Thank you, Daniel. As Daniel mentioned, given the disruptive trading conditions, we're particularly proud of our full-year results. We previously announced a record statutory net profit after tax of AUD 45.3 million for the year. Statutory earnings before interest and tax of AUD 72.4 million represents a significant EBIT increase of AUD 58.3 million on prior year, largely driven by improved sales and margin, delivering a 50.7 million dollar lift in gross profit to AUD 348.9 million. Despite the combined impact of over 10,000 lost store trading days as a result of government-mandated lockdowns and some permanent store closures, the company still saw revenue growth in all markets.
Total revenue was up by 13.1% to AUD 556.5 million as the company continues to elevate and modernize the brand and transform the customer journey. The company strengthened its balance sheet with a year-end net cash position of AUD 72.4 million, prior year, AUD 0.5 million and nil debt. During the year, the company also entered into a new financing facility jointly funded by ANZ and HSBC. This new AUD 70 million facility is currently undrawn with a term to February 2024. Furthermore, the company has strategically reviewed its in-house Canadian credit program to de-risk the balance sheet, with the new credit provider having been rolled out in Canada earlier this month.

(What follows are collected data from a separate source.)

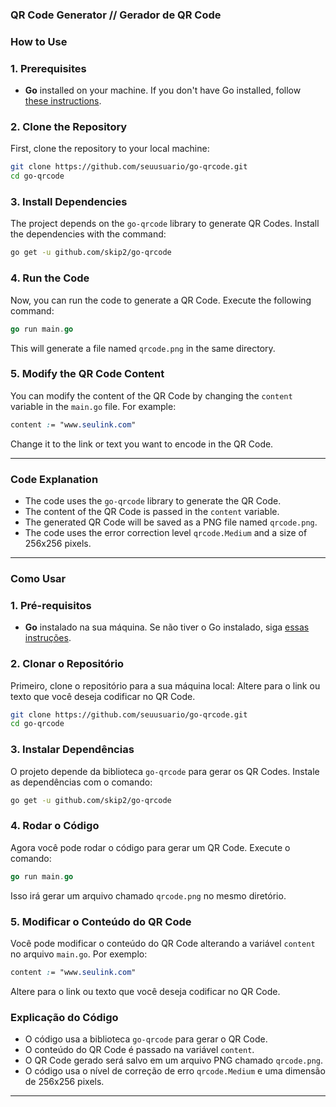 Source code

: ### QR Code Generator // Gerador de QR Code

### How to Use

### 1. Prerequisites

-   **Go** installed on your machine. If you don't have Go installed, follow [these instructions](https://golang.org/doc/install).

### 2. Clone the Repository

First, clone the repository to your local machine:
```bash
git clone https://github.com/seuusuario/go-qrcode.git 
cd go-qrcode
```
### 3. Install Dependencies

The project depends on the `go-qrcode` library to generate QR Codes. Install the dependencies with the command:

```bash
go get -u github.com/skip2/go-qrcode
```
### 4. Run the Code

Now, you can run the code to generate a QR Code. Execute the following command:
```go
go run main.go
```
This will generate a file named `qrcode.png` in the same directory.

### 5. Modify the QR Code Content

You can modify the content of the QR Code by changing the `content` variable in the `main.go` file. For example:
```css
content := "www.seulink.com"
```
Change it to the link or text you want to encode in the QR Code.

----------

### Code Explanation

-   The code uses the `go-qrcode` library to generate the QR Code.
-   The content of the QR Code is passed in the `content` variable.
-   The generated QR Code will be saved as a PNG file named `qrcode.png`.
-   The code uses the error correction level `qrcode.Medium` and a size of 256x256 pixels.

---

### Como Usar

### 1. Pré-requisitos

-   **Go** instalado na sua máquina. Se não tiver o Go instalado, siga [essas instruções](https://golang.org/doc/install).

### 2. Clonar o Repositório

Primeiro, clone o repositório para a sua máquina local:
Altere para o link ou texto que você deseja codificar no QR Code.
```bash
git clone https://github.com/seuusuario/go-qrcode.git 
cd go-qrcode
```
### 3. Instalar Dependências

O projeto depende da biblioteca `go-qrcode` para gerar os QR Codes. Instale as dependências com o comando:


```bash
go get -u github.com/skip2/go-qrcode
```


### 4. Rodar o Código

Agora você pode rodar o código para gerar um QR Code. Execute o comando:

```go
go run main.go
```
Isso irá gerar um arquivo chamado `qrcode.png` no mesmo diretório.


### 5. Modificar o Conteúdo do QR Code

Você pode modificar o conteúdo do QR Code alterando a variável `content` no arquivo `main.go`. Por exemplo:

```css
content := "www.seulink.com"
```
Altere para o link ou texto que você deseja codificar no QR Code.

### Explicação do Código
-   O código usa a biblioteca `go-qrcode` para gerar o QR Code.
-   O conteúdo do QR Code é passado na variável `content`.
-   O QR Code gerado será salvo em um arquivo PNG chamado `qrcode.png`.
-   O código usa o nível de correção de erro `qrcode.Medium` e uma dimensão de 256x256 pixels.
---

Through focused management by our merchandise team, the company optimized inventory levels to within the targeted range, with a holding of NZD 171.2 million at year-end, a reduction of NZD 7.5 million compared to last year. We continue our unwavering focus on costs right across the business, from logistics and repairs to credit arrangements, labor and leasing. This focus has assisted not just to earnings, but also cash flow and working capital. The company continued to actively manage its global store network and landlord relationships. During the year, the company opened one new store in Canada and closed six underperforming stores, resulting in 285 stores at year-end. Turning to capital management, the board has previously stated its intention to restore dividend payments to historic levels as the pandemic recovery becomes more certain.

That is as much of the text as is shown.